Yesterday, Senate Majority Leader Mitch McConnell made his first floor speech about the dangers of the House Democrats' flagship legislation, House Resolution 1 (HR 1).  He said it was only a "quick tour" and promised to come regularly to the floor to describe the problems in the lengthy "effort to rewrite the rules to favor Democrats and their friends" so that all Americans can know about the dangers of its provisions.

This sprawling, comprehensive proposal is basically the far left’s entire Christmas wish list where our nation’s political process is concerned. What would it do? It would pile new Washington D.C.-focused regulations onto virtually every aspect of how politicians are elected and what Americans can say about them. So my Democratic friends have already tried to market this unprecedented intrusion with all the predictable clichés. Quote – "restoring democracy." Quote – "for the people." Really? The only common motivation running through the whole proposal seems to be this: Democrats searching for ways to give Washington politicians more control over what Americans can say about them and how they get elected. . . .

Since Watergate, the FEC has been a six-member body and neither party gets more than three seats. Neither party. After all, this is the commission with the sensitive duty of regulating Americans’ speech about politics and campaigns themselves. The FEC should not be a weapon that one political party can wield against its rivals. But the legislation that Democrats are moving through committee would throw away that bipartisan split. It would reduce the FEC to a five-member body and -- listen to this -- let sitting presidents hand-pick their majority. Obviously this is a recipe for turning the FEC into a partisan weapon.

Democrats also empower that newly-partisan FEC to regulate more of what Americans say. That 3-to-2 FEC would get to determine what they subjectively see as ‘campaign-related’ — a new, vague category of regulated speech.  There’d also be new latitude to decide when a nonprofit’s speech has crossed that same fuzzy line and subsequently force the publication of the group’s private supporters. All this appears custom-built to chill the exercise of the First Amendment and give federal bureaucrats -- and the waiting left-wing mob -- a clearer idea of just who to intimidate. And this just scratches the surface of this proposal. House Democrats are also eyeing an expensive new set of taxpayer subsidies for political campaign consultants. . . .

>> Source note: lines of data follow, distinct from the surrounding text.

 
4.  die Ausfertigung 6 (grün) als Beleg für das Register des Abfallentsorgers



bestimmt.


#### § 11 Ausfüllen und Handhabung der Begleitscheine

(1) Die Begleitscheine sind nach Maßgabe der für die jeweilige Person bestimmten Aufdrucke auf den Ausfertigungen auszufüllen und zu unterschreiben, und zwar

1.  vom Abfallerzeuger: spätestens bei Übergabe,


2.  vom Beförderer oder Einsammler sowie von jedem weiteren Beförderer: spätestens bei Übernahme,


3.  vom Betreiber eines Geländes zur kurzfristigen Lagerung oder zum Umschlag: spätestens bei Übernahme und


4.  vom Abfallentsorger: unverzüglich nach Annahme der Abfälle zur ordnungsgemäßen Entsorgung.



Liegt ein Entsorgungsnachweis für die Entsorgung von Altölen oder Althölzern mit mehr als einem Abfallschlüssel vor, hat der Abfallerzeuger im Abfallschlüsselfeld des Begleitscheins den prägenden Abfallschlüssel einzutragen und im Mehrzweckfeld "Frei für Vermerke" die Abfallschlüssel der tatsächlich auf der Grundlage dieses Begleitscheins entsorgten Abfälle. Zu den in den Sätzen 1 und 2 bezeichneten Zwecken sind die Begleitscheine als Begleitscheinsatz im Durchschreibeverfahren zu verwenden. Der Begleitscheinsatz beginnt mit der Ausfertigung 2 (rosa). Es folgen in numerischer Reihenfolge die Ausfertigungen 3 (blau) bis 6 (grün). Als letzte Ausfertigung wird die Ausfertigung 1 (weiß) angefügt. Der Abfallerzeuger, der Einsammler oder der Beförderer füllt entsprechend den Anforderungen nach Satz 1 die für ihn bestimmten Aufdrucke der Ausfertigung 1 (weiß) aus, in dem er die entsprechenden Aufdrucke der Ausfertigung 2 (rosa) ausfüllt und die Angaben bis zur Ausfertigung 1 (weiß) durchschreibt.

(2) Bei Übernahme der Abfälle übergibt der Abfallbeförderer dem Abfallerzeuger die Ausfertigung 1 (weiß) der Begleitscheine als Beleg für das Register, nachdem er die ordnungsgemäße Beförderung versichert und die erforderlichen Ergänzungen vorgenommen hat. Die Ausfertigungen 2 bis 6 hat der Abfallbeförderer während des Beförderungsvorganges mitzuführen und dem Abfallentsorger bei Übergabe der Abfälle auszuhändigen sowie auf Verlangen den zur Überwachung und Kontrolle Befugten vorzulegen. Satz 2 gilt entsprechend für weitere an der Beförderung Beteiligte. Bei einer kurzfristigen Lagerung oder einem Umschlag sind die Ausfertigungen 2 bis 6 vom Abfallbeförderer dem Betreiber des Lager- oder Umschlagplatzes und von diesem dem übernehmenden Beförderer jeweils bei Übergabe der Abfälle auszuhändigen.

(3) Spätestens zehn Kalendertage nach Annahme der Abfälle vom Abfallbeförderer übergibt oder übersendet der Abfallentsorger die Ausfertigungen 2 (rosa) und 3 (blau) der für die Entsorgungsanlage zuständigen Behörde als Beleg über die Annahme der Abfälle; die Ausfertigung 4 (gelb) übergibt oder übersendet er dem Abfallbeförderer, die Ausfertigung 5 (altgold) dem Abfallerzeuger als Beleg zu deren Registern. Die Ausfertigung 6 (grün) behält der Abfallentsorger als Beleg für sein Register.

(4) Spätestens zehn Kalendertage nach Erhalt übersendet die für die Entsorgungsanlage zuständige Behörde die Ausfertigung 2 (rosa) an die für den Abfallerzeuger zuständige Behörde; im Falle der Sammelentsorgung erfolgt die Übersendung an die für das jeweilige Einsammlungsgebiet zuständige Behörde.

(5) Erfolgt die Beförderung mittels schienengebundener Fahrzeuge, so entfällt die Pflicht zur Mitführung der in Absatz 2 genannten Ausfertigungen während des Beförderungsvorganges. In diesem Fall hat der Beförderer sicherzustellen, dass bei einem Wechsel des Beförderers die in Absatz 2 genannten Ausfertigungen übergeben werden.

Perhaps most worrisome of all is the unprecedented proposal to federalize our nation’s elections, giving Washington D.C. politicians even more control over who gets to come here in the first place. . . . Democrats want to import the inefficiencies of state and federal bureaucracy to ballot boxes and voter rolls while making it harder for states and localities to clean inaccurate data off their voter rolls, harder to remove duplicate registrations, ineligible voters, and other errors, harder to check every box Washington Democrats demand before allowing you to pick your representatives.  Provision after provision would make it easier for campaign lawyers to take advantage of disorganization, chaos, and confusion.

Thank you, Leader McConnell, for ensuring that this dangerous legislation goes nowhere in the Senate.